======== Exercise material ========

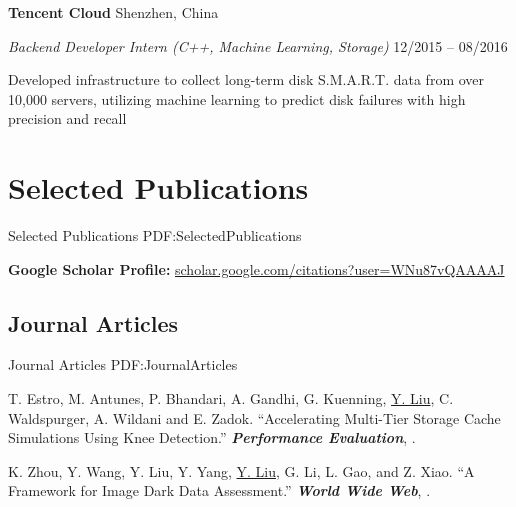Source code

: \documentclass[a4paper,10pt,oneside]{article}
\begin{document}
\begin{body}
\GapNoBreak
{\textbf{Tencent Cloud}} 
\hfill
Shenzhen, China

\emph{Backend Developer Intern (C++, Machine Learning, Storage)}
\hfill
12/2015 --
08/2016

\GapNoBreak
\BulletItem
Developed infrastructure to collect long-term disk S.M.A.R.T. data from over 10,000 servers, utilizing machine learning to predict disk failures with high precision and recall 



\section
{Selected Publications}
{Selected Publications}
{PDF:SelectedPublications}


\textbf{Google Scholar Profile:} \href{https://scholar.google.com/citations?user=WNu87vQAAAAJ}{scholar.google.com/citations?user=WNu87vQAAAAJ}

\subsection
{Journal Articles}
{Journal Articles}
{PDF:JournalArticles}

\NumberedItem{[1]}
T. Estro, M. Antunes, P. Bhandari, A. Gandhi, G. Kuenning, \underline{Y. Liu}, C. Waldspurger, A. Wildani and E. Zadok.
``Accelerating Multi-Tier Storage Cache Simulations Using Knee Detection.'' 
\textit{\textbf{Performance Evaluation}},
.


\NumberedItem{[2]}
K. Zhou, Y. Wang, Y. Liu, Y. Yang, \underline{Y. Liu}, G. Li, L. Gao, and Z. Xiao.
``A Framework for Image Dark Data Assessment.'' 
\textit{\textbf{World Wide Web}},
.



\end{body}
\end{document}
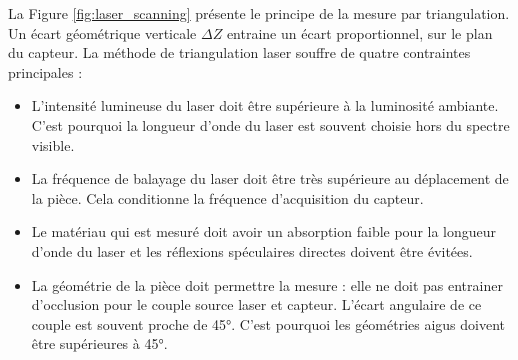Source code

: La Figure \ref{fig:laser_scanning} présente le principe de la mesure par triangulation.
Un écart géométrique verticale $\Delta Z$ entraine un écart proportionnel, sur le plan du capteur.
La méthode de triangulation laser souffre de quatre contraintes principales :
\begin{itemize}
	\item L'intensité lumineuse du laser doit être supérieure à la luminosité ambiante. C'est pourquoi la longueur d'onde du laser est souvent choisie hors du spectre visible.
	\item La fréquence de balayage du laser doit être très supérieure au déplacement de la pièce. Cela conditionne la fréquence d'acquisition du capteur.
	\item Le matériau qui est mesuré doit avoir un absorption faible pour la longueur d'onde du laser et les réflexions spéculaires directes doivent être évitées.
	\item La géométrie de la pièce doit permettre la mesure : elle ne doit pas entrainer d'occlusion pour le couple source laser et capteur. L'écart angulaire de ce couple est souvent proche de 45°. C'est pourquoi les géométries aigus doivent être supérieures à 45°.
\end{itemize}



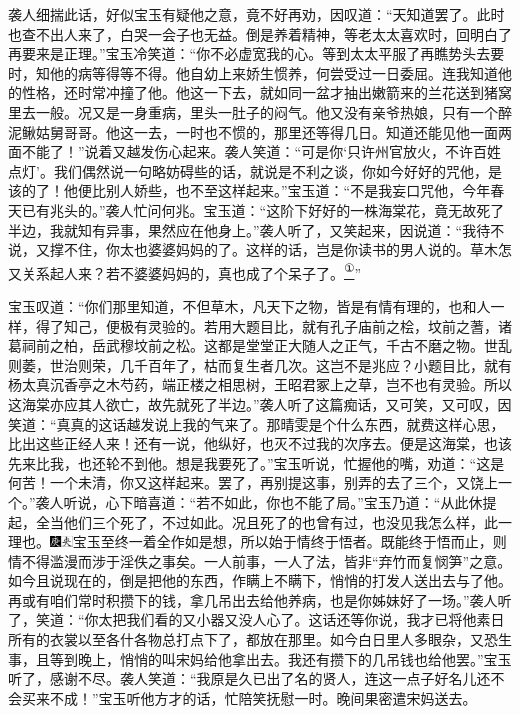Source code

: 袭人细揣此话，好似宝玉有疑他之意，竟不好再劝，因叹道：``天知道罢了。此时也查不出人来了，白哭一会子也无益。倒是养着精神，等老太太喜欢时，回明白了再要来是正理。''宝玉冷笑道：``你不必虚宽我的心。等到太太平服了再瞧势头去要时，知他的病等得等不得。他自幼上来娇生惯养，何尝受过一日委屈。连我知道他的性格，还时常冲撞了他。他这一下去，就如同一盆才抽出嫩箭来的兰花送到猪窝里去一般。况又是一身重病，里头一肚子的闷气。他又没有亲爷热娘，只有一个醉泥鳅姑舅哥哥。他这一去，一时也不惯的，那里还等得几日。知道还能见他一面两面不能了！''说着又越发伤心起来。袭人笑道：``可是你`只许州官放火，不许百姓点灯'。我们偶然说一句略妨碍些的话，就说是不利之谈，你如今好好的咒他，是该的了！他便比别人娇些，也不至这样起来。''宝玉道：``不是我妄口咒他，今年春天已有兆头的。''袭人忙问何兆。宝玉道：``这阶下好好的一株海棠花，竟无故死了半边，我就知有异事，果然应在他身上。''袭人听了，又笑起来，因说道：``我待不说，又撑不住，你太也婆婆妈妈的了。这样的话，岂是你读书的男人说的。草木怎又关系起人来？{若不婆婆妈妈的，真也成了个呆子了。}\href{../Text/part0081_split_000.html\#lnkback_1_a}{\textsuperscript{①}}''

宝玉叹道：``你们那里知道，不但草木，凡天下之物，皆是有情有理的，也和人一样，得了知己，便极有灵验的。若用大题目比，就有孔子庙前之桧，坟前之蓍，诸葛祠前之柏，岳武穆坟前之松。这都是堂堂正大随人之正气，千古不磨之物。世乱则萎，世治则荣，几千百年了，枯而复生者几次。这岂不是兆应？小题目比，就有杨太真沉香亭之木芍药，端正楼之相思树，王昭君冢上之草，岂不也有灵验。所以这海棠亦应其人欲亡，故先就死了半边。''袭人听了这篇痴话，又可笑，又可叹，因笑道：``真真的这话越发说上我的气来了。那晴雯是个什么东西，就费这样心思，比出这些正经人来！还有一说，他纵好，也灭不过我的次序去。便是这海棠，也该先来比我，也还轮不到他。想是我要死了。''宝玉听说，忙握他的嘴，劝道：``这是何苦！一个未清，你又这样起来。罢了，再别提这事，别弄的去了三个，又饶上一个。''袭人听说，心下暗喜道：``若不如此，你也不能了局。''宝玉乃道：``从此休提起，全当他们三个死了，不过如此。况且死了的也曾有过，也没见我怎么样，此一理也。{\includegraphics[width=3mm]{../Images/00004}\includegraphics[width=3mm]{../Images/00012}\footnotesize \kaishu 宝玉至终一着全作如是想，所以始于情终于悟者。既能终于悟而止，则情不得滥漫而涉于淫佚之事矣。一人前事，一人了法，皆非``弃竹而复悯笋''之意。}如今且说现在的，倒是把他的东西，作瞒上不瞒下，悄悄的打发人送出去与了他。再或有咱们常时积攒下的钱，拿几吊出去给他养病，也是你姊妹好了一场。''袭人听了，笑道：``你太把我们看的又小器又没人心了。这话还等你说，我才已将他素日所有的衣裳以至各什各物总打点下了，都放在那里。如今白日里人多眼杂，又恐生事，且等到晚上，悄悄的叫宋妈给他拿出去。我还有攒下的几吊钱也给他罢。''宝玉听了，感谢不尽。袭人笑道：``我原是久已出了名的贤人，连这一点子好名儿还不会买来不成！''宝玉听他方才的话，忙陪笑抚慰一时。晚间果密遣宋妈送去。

========
======== Exercise material ========

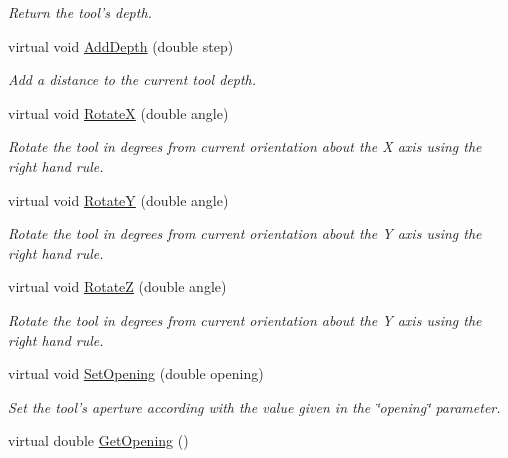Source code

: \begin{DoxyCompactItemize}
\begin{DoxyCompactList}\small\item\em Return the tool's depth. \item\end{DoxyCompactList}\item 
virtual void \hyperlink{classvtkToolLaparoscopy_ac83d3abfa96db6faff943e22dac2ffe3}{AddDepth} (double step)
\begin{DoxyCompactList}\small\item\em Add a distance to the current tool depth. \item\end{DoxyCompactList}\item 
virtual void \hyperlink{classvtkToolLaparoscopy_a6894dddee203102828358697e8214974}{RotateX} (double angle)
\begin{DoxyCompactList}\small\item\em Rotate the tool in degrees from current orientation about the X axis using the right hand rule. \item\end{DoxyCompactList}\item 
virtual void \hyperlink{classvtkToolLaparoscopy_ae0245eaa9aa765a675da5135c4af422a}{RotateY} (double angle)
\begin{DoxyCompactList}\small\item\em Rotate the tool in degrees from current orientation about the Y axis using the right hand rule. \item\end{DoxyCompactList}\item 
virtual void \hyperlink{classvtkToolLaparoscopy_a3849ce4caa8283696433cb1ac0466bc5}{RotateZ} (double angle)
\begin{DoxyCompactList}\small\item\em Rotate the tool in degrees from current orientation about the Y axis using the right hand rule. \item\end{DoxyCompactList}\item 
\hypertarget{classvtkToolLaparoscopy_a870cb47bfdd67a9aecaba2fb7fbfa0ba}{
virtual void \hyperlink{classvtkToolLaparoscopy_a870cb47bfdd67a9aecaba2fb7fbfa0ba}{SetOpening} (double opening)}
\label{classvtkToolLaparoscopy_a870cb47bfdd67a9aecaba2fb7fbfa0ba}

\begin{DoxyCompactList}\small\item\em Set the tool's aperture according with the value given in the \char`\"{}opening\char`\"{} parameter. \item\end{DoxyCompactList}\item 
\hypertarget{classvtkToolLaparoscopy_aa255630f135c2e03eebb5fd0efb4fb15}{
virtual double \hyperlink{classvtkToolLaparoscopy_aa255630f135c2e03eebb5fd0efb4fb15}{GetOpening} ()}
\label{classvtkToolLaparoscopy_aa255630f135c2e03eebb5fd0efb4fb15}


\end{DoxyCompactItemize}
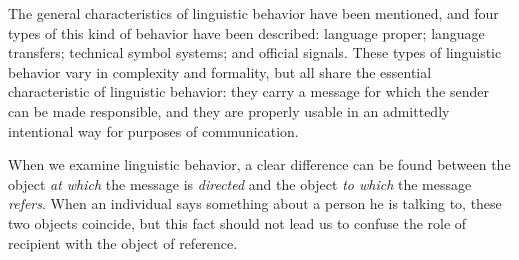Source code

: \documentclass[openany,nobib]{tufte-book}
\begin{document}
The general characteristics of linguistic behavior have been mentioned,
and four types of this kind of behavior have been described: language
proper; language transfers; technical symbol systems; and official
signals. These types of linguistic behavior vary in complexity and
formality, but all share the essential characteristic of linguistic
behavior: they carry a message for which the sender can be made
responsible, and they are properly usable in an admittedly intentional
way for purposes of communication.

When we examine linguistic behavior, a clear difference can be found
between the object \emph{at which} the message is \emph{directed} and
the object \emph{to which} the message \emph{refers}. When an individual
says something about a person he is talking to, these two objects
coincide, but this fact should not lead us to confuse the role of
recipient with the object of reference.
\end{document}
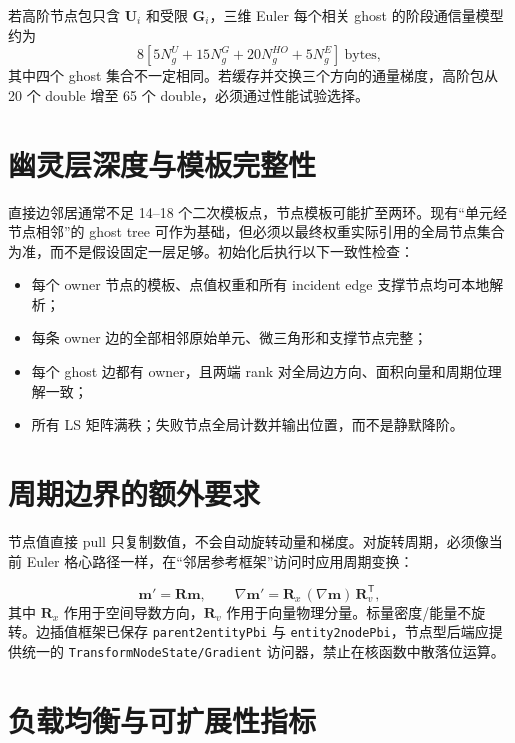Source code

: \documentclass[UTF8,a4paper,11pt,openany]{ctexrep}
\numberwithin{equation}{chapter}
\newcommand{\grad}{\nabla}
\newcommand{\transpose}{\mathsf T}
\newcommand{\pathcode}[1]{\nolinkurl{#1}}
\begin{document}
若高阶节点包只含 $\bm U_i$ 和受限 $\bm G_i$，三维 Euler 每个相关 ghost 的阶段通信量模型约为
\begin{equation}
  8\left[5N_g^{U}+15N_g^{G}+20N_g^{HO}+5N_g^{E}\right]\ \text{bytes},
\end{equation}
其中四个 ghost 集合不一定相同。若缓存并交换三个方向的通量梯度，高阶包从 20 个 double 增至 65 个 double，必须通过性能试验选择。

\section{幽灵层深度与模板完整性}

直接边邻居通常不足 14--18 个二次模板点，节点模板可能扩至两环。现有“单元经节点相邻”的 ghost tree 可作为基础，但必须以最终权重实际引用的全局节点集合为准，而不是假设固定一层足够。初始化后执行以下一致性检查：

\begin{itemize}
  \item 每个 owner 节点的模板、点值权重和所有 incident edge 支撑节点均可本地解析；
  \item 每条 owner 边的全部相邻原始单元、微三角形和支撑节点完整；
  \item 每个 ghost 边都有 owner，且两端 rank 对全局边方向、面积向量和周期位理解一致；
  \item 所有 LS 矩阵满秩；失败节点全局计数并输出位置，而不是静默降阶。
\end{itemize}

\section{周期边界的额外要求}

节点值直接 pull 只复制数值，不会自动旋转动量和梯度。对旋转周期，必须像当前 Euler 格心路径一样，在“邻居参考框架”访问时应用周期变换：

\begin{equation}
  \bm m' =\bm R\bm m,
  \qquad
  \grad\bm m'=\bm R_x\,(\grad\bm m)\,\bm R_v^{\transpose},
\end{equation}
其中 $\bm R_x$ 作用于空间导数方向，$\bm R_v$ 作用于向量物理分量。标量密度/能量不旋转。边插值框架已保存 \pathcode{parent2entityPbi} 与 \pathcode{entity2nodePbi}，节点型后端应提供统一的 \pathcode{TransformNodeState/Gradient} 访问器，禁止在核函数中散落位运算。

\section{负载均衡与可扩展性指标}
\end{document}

========
======== Exercise material ========

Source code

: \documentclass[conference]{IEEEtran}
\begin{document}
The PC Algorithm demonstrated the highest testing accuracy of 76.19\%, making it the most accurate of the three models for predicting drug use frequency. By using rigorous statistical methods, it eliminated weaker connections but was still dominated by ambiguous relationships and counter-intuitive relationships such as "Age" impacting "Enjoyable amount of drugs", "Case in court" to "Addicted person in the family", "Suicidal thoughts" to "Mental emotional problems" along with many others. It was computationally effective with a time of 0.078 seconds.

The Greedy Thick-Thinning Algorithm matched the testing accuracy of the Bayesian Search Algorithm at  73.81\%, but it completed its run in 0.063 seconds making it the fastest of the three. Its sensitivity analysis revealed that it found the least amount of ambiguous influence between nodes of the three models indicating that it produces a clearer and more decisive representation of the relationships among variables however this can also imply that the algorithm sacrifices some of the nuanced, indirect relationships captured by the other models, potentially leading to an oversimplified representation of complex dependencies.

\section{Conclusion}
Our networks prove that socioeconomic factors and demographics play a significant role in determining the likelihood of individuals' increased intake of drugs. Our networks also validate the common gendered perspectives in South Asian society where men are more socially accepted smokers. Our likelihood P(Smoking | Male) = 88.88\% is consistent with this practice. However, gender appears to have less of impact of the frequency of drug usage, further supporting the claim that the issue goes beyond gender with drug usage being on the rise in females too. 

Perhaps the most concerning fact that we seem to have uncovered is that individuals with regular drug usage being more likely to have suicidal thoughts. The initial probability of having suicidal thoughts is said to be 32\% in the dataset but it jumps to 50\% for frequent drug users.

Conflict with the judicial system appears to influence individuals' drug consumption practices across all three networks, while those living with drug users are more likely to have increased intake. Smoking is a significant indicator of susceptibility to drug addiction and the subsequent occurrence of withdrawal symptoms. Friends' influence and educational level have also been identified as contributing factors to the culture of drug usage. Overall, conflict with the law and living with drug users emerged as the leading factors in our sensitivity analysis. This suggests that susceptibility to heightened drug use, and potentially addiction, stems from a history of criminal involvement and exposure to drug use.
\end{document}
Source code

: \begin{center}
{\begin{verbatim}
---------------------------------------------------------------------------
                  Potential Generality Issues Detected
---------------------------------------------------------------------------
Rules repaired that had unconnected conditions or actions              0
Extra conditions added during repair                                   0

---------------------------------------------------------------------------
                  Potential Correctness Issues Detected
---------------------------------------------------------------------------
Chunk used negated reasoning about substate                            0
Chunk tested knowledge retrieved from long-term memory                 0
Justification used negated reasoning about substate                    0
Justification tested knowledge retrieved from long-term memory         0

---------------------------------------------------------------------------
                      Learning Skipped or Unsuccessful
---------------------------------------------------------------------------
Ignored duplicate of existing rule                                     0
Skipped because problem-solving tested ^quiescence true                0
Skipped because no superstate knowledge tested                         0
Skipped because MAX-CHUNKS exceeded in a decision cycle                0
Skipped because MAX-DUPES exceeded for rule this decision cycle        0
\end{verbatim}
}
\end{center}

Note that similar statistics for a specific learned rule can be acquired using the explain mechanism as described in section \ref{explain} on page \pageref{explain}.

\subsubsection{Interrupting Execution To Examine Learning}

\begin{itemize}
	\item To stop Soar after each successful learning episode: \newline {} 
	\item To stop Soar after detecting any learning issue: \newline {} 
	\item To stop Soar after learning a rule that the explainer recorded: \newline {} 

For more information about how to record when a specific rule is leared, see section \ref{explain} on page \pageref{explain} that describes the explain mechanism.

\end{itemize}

========

• _Action item_:
Using the word "label" as the filter, copy each matching line from the material.

• _Expected answer_:
\label{classvtkToolLaparoscopy_a870cb47bfdd67a9aecaba2fb7fbfa0ba}
\label{classvtkToolLaparoscopy_aa255630f135c2e03eebb5fd0efb4fb15}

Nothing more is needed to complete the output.